The juror who introduced a Bible passage in the Robert Harlan deliberations said Monday that she used the "an eye for eye" quotation in response to a juror who said he could not vote for the death penalty because he was a Christian.
"There was a gentleman who believed that just because Robert killed someone it didn't give anyone the right to take his life," the juror, Lana Ochoa, 39, recalled.
"He had said at that point, 'I'm a Christian, and I can't impose the death penalty on anybody.' And that's when I remembered that there's a verse of the Bible that God has a plan for us, for man to judge Earth, and if a man takes an eye he has to give an eye."
Ochoa was referring Leviticus 24:20-21: "an eye for eye, tooth for tooth. As he injured the other, so is he to be injured. Whoever kills an animal must make restitution, but whoever kills a man must be put to death."

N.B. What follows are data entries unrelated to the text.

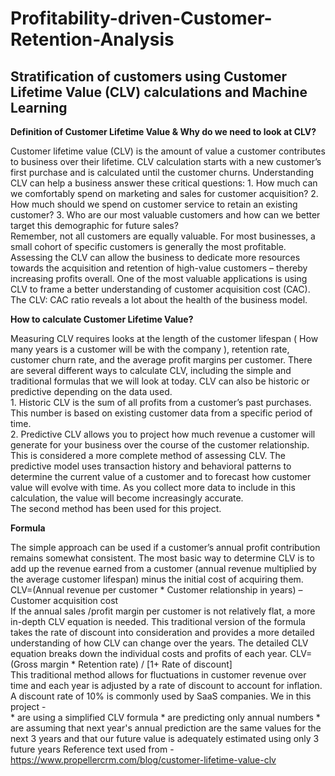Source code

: # Profitability-driven-Customer-Retention-Analysis
## Stratification of customers using Customer Lifetime Value (CLV) calculations and Machine Learning

**Definition of Customer Lifetime Value & Why do we need to look at CLV?**

Customer lifetime value (CLV) is the amount of value a customer contributes to business over their lifetime. CLV calculation starts with a new customer’s first purchase and is calculated until the customer churns. 
Understanding CLV can help a business answer these critical questions:
    1. How much can we comfortably spend on marketing and sales for customer acquisition?
    2. How much should we spend on customer service to retain an existing customer?
    3. Who are our most valuable customers and how can we better target this demographic for future sales?    
Remember, not all customers are equally valuable. For most businesses, a small cohort of specific customers is generally the most profitable. Assessing the CLV can allow the business to dedicate more resources towards the acquisition and retention of high-value customers – thereby increasing profits overall.
One of the most valuable applications is using CLV to frame a better understanding of customer acquisition cost (CAC). The CLV: CAC ratio reveals a lot about the health of the business model.

**How to calculate Customer Lifetime Value?**

Measuring CLV requires looks at the length of the customer lifespan ( How many years is a customer will be with the company ), retention rate, customer churn rate, and the average profit margins per customer.
There are several different ways to calculate CLV, including the simple and traditional formulas that we will look at today.
CLV can also be historic or predictive depending on the data used.    
       1. Historic CLV is the sum of all profits from a customer’s past purchases. This number is based on existing customer data from a specific period of time.        
       2. Predictive CLV allows you to project how much revenue a customer will generate for your business over the course of the customer relationship. This is considered a more complete method of assessing CLV. The predictive model uses transaction history and behavioral patterns to determine the current value of a customer and to forecast how customer value will evolve with time. As you collect more data to include in this calculation, the value will become increasingly accurate.        
The second method has been used for this project.

**Formula**

The simple approach can be used if a customer’s annual profit contribution remains somewhat consistent. The most basic way to determine CLV is to add up the revenue earned from a customer (annual revenue multiplied by the average customer lifespan) minus the initial cost of acquiring them.
CLV=(Annual revenue per customer * Customer relationship in years) – Customer acquisition cost    
If the annual sales /profit margin per customer is not relatively flat, a more in-depth CLV equation is needed. This traditional version of the formula takes the rate of discount into consideration and provides a more detailed understanding of how CLV can change over the years. The detailed CLV equation breaks down the individual costs and profits of each year.
CLV= (Gross margin * Retention rate) / [1+ Rate of discount]    
This traditional method allows for fluctuations in customer revenue over time and each year is adjusted by a rate of discount to account for inflation. A discount rate of 10% is commonly used by SaaS companies.
We in this project -  
            * are using a simplified CLV formula
            * are predicting only annual numbers
            * are assuming that next year's annual prediction are the same values for the next 3 years and that our future value is adequately estimated using only 3 future years
Reference text used from - https://www.propellercrm.com/blog/customer-lifetime-value-clv

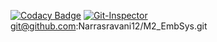 [![Codacy Badge](https://app.codacy.com/project/badge/Grade/f84cfd384c8d48fcb08895e77b7fb66c)](https://www.codacy.com/gh/Narrasravani12/M2_EmbSys/dashboard?utm_source=github.com&amp;utm_medium=referral&amp;utm_content=Narrasravani12/M2_EmbSys&amp;utm_campaign=Badge_Grade)
[![Git-Inspector](https://github.com/Narrasravani12/M2_EmbSys-application/actions/workflows/Git-Inspector.yml/badge.svg)](https://github.com/Narrasravani12/M2_EmbSys-application/actions/workflows/Git-Inspector.yml)
git@github.com:Narrasravani12/M2_EmbSys.git
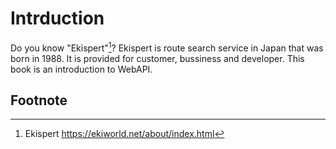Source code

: # Intrduction

Do you know "Ekispert"[^1]?
Ekispert is route search service in Japan that was born in 1988.
It is provided for customer, bussiness and developer.
This book is an introduction to WebAPI.

## Footnote
[^1]: Ekispert https://ekiworld.net/about/index.html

Ochoa said the juror, Jesus Cordova, felt that the prosecution's case for capital punishment was strong, but because of his religious beliefs he could not vote in favor of executing Harlan.
However, Cordova, 63, said Monday he voted for the death penalty because of the heinous nature of Harlan's attack. Cordova said he vaguely recalled a juror discussing a Bible passage but didn't remember who it was.
Cordova insisted that he does not remember a Bible being brought into the deliberations. If anything, the jury was under instructions not to consult a Bible and told to rely on the evidence, he said.
"You don't hurt someone like that and continually hurt her, hurt her, hurt her, but you got to look at both sides," Cordova said, explaining his vote for Harlan's execution. "I had to do that. I was focusing on the fact that individuals were getting hurt, and there was pain, and something had to be done about the pain."